Plain-text document sources:
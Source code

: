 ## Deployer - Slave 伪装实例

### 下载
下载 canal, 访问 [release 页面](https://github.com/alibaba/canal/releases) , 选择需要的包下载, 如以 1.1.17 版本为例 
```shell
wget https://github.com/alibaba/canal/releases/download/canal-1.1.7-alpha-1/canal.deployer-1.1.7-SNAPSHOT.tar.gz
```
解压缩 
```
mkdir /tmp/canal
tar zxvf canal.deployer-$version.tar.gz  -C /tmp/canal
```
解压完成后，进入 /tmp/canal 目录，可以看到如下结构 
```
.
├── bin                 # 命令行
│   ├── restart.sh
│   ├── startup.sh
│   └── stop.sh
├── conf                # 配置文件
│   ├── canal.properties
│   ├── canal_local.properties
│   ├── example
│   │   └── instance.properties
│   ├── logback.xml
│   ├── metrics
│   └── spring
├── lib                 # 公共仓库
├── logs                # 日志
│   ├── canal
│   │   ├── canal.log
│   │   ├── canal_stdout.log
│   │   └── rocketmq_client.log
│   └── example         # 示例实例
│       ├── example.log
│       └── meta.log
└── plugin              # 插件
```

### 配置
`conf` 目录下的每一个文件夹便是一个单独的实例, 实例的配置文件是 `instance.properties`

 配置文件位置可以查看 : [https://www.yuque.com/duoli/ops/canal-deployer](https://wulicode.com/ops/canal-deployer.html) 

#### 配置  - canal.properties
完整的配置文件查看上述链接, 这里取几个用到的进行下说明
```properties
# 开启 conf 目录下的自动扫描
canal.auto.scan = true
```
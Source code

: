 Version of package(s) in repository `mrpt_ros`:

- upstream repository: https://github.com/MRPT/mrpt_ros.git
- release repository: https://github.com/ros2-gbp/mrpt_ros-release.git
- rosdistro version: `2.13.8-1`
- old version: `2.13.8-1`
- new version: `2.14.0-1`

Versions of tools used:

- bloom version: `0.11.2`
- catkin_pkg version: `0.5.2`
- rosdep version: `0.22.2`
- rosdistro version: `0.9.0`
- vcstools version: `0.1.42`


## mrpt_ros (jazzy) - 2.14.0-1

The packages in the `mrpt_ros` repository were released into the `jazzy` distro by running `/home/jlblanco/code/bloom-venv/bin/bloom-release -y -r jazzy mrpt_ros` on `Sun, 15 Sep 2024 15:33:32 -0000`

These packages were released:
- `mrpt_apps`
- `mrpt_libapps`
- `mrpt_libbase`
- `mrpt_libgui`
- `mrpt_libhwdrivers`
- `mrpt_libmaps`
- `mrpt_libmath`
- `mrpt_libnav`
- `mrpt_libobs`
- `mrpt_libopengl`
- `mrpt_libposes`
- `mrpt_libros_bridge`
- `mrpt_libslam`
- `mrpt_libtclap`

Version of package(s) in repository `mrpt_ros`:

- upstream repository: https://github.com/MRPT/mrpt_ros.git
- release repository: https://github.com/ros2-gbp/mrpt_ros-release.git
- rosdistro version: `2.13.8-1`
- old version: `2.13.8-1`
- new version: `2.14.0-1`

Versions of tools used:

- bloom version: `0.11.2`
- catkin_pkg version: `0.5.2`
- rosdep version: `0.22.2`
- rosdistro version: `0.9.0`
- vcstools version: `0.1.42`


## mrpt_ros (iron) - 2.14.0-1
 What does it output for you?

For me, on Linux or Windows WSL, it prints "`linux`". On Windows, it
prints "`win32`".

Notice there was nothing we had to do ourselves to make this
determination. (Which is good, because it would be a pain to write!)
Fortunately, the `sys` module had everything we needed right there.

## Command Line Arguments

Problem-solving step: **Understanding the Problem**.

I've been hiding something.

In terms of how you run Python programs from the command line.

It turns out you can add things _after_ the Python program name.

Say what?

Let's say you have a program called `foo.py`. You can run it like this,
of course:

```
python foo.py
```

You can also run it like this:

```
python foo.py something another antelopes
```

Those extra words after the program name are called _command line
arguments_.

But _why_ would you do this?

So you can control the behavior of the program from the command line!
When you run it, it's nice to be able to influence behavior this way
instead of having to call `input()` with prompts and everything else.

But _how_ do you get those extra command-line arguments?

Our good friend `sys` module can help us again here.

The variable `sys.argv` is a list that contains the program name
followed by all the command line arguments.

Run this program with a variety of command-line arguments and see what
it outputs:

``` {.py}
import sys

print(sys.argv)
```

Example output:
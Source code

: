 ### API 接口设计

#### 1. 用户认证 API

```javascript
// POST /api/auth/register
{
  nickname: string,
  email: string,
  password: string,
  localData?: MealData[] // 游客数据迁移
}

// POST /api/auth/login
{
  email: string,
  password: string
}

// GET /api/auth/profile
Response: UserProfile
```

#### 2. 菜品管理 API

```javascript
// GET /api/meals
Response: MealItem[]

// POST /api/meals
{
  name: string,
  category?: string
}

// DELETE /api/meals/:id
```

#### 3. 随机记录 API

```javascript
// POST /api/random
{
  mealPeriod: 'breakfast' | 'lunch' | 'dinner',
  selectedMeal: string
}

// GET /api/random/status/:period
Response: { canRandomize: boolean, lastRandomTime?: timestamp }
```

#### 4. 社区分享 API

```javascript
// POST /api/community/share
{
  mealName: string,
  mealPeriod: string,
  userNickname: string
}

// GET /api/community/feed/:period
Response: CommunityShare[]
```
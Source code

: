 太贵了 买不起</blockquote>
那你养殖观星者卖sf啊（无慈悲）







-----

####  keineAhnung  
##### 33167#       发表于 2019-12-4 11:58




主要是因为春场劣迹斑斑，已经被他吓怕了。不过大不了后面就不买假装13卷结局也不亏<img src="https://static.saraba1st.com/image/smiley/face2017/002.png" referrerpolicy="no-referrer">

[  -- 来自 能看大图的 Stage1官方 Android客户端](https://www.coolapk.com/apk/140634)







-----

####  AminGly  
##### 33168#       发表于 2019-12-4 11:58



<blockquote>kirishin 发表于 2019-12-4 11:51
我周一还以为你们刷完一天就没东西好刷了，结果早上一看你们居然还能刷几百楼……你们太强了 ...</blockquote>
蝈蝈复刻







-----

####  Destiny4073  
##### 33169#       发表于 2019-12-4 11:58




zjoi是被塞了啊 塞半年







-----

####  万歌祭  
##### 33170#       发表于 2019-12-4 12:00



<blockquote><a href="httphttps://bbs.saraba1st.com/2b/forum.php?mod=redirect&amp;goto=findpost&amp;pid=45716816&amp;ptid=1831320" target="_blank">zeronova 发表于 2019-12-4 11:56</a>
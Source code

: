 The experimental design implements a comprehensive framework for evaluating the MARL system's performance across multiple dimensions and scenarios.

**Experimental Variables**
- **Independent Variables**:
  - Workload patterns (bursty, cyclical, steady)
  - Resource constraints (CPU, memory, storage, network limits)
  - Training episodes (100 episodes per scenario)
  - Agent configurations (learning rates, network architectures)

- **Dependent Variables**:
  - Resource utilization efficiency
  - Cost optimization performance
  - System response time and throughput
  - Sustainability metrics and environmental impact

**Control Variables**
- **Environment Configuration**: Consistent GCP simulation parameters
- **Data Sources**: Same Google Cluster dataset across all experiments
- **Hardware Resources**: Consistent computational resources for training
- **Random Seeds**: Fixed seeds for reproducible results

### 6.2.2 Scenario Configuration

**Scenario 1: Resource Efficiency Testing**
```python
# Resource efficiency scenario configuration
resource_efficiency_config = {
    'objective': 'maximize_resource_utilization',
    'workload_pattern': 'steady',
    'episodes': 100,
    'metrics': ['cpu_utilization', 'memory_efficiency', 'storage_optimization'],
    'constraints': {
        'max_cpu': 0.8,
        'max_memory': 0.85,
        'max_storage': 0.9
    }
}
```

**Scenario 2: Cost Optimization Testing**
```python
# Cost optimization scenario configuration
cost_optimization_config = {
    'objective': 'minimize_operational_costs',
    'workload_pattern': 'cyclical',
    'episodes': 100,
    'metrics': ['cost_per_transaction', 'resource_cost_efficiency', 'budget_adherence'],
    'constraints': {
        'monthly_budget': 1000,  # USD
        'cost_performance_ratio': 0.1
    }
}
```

DIRECTIONS FOR THIS TASK:
If a line in the records above contains the word "would", copy it.

OUTPUT OF THE EXERCISE:
determination. (Which is good, because it would be a pain to write!)
But _why_ would you do this?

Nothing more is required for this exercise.